### WHAT IS BEING ASKED
Some lines below hold "Creation". Pick them out and copy them.

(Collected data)

* * * * * * *

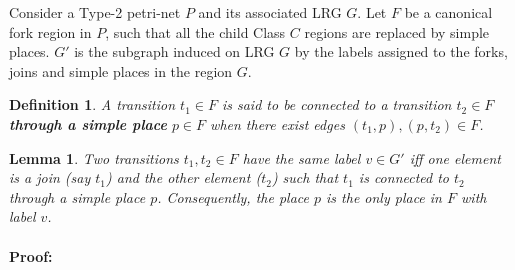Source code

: \documentclass[12pt,a4paper]{article}
\newtheorem{lemma}{Lemma}
\newtheorem{definition}{Definition}
\begin{document}
Consider a Type-2 petri-net $P$ and its associated LRG $G$. Let $F$ be
a canonical fork region in $P$, such that all the child Class $C$
regions are replaced by simple places. $G'$ is the subgraph induced on
LRG $G$ by the labels assigned to the forks, joins and simple places
in the region $G$.

\begin{definition}

A transition $t_1\in F$ is said to be connected to a transition
$t_2\in F$ {\bf through a simple place} $p \in F$ when there exist
edges $(t_1,p),(p,t_2) \in F$.

\end{definition}

\begin{lemma}

Two transitions $t_1, t_2 \in F$ have the same label $v \in G'$ iff
one element is a join (say $t_1$) and the other element ($t_2$) such
that $t_1$ is connected to $t_2$ through a simple place $p$.
Consequently, the place $p$ is the only place in $F$ with label $v$.

\end{lemma}

\paragraph{Proof:}
\end{document}
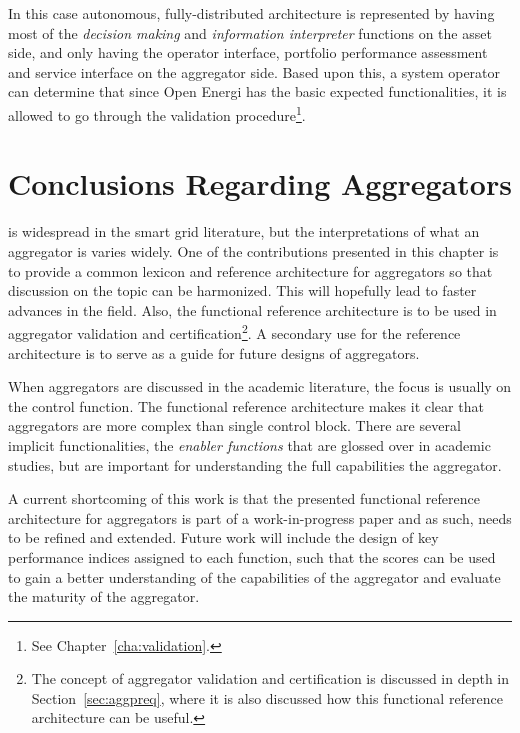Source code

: In this case autonomous, fully-distributed architecture is represented by having  most of the \emph{decision making} and \emph{information interpreter} functions on the asset side, and only having the operator interface, portfolio performance assessment and service interface on the aggregator side. Based upon this, a system operator can determine that since Open Energi has the basic expected functionalities, it is allowed to go through the validation procedure\footnote{See Chapter~\ref{cha:validation}.}. 

\section{Conclusions Regarding Aggregators}
 is widespread in the smart grid literature, but the interpretations of what an aggregator is varies widely. One of the contributions presented in this chapter is to provide a common lexicon and reference architecture for aggregators so that discussion on the topic can be harmonized. This will hopefully lead to faster advances in the field. Also, the functional reference architecture is to be used in aggregator validation and certification\footnote{The concept of aggregator validation and certification is discussed in depth in Section~\ref{sec:aggpreq}, where it is also discussed how this functional reference architecture can be useful.}. A secondary use for the reference architecture is to serve as a guide for future designs of aggregators.

When aggregators are discussed in the academic literature, the focus is usually on the control function. The functional reference architecture makes it clear that aggregators are more complex than single control block. There are several implicit functionalities, \eg the \emph{enabler functions} that are glossed over in academic studies, but are important for understanding the full capabilities the aggregator.

A current shortcoming of this work is that the presented functional reference architecture for aggregators is part of a work-in-progress paper and as such, needs to be refined and extended. Future work will include the design of key performance indices assigned to each function, such that the scores can be used to gain a better understanding of the capabilities of the aggregator and evaluate the maturity of the aggregator. 

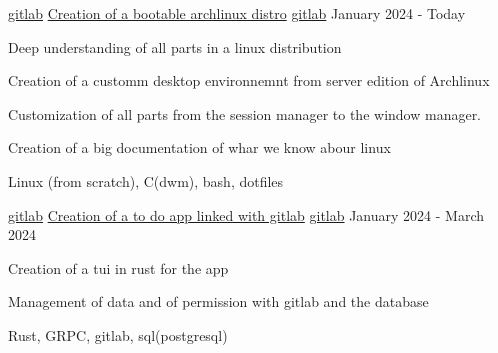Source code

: 

\begin{cventries}

	\cventry
	{\href{https://gitlab.com/letmerice/}{gitlab}} %
	{\href{https://gitlab.com/letmerice/oh-my-arch}{Creation of a bootable archlinux distro}}
	{\href{https://gitlab.com/letmerice/oh-my-arch}{gitlab}} %
	{January 2024 - Today} %
	{
		\begin{cvitems} %
			\item {Deep  understanding of all parts in a linux distribution}
			\item {Creation of a customm desktop environnemnt from server edition of Archlinux}
			\item {Customization of all parts from the session manager to the window manager.}
			\item {Creation of a big documentation of whar we know abour linux}
		\end{cvitems}
	}
	{
		\begin{cvitemsskills} %
			\item {Linux (from scratch), C(dwm), bash, dotfiles}
		\end{cvitemsskills}
	}


	\cventry
	{\href{https://gitlab.com/letmerice/}{gitlab}} %
	{\href{https://gitlab.com/letmerice/anything}{Creation  of a to do app linked with gitlab}} %
	{\href{https://gitlab.com/letmerice/anything}{gitlab}} %
	{January 2024 - March 2024} %
	{
		\begin{cvitems} %
			\item {Creation of a tui in rust for the app}
			\item {Management of data and of permission with gitlab and the database}
		\end{cvitems}
	}
	{
		\begin{cvitemsskills} %
			\item {Rust, GRPC, gitlab, sql(postgresql)}
		\end{cvitemsskills}
	}


\end{cventries}
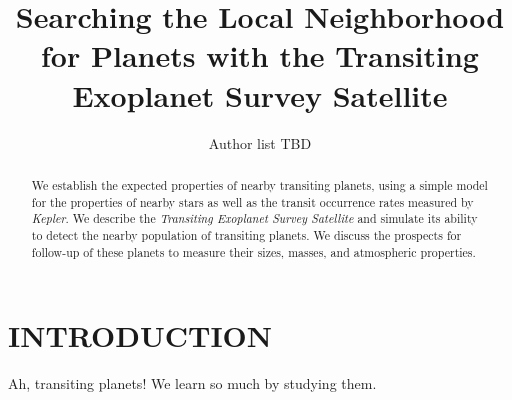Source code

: \documentclass{emulateapj}
\begin{document}
%
\def\ltsima{$\; \buildrel < \over \sim \;$}
\def\lsim{\lower.5ex\hbox{\ltsima}}
\def\gtsima{$\; \buildrel > \over \sim \;$}
\def\gsim{\lower.5ex\hbox{\gtsima}}
\def\tess{{\it TESS} }
\def \teff {T_{\rm eff}}
\def \phir {\Phi_{\rm R}}
\def \fov {24$^{\circ}$}
\def \pixsz {21.1''}
\def \aeff {69.1 cm$^2$ }    
\def \epd {105 mm}                          
                                                                                          
%



\title{ Searching the Local Neighborhood for Planets with the
  Transiting Exoplanet Survey Satellite }

\author{
Author list TBD
}




\begin{abstract}

  We establish the expected properties of nearby transiting planets,
  using a simple model for the properties of nearby stars as well as
  the transit occurrence rates measured by {\it Kepler}. We describe
  the {\it Transiting Exoplanet Survey Satellite} and simulate its
  ability to detect the nearby population of transiting planets. We
  discuss the prospects for follow-up of these planets to measure
  their sizes, masses, and atmospheric properties.

\end{abstract}


\section{INTRODUCTION}

Ah, transiting planets! We learn so much by studying them.
\end{document}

* * * * * * *

### RESULT OF THIS TASK
	{\href{https://gitlab.com/letmerice/oh-my-arch}{Creation of a bootable archlinux distro}}
			\item {Creation of a customm desktop environnemnt from server edition of Archlinux}
			\item {Creation of a big documentation of whar we know abour linux}
	{\href{https://gitlab.com/letmerice/anything}{Creation  of a to do app linked with gitlab}} %
			\item {Creation of a tui in rust for the app}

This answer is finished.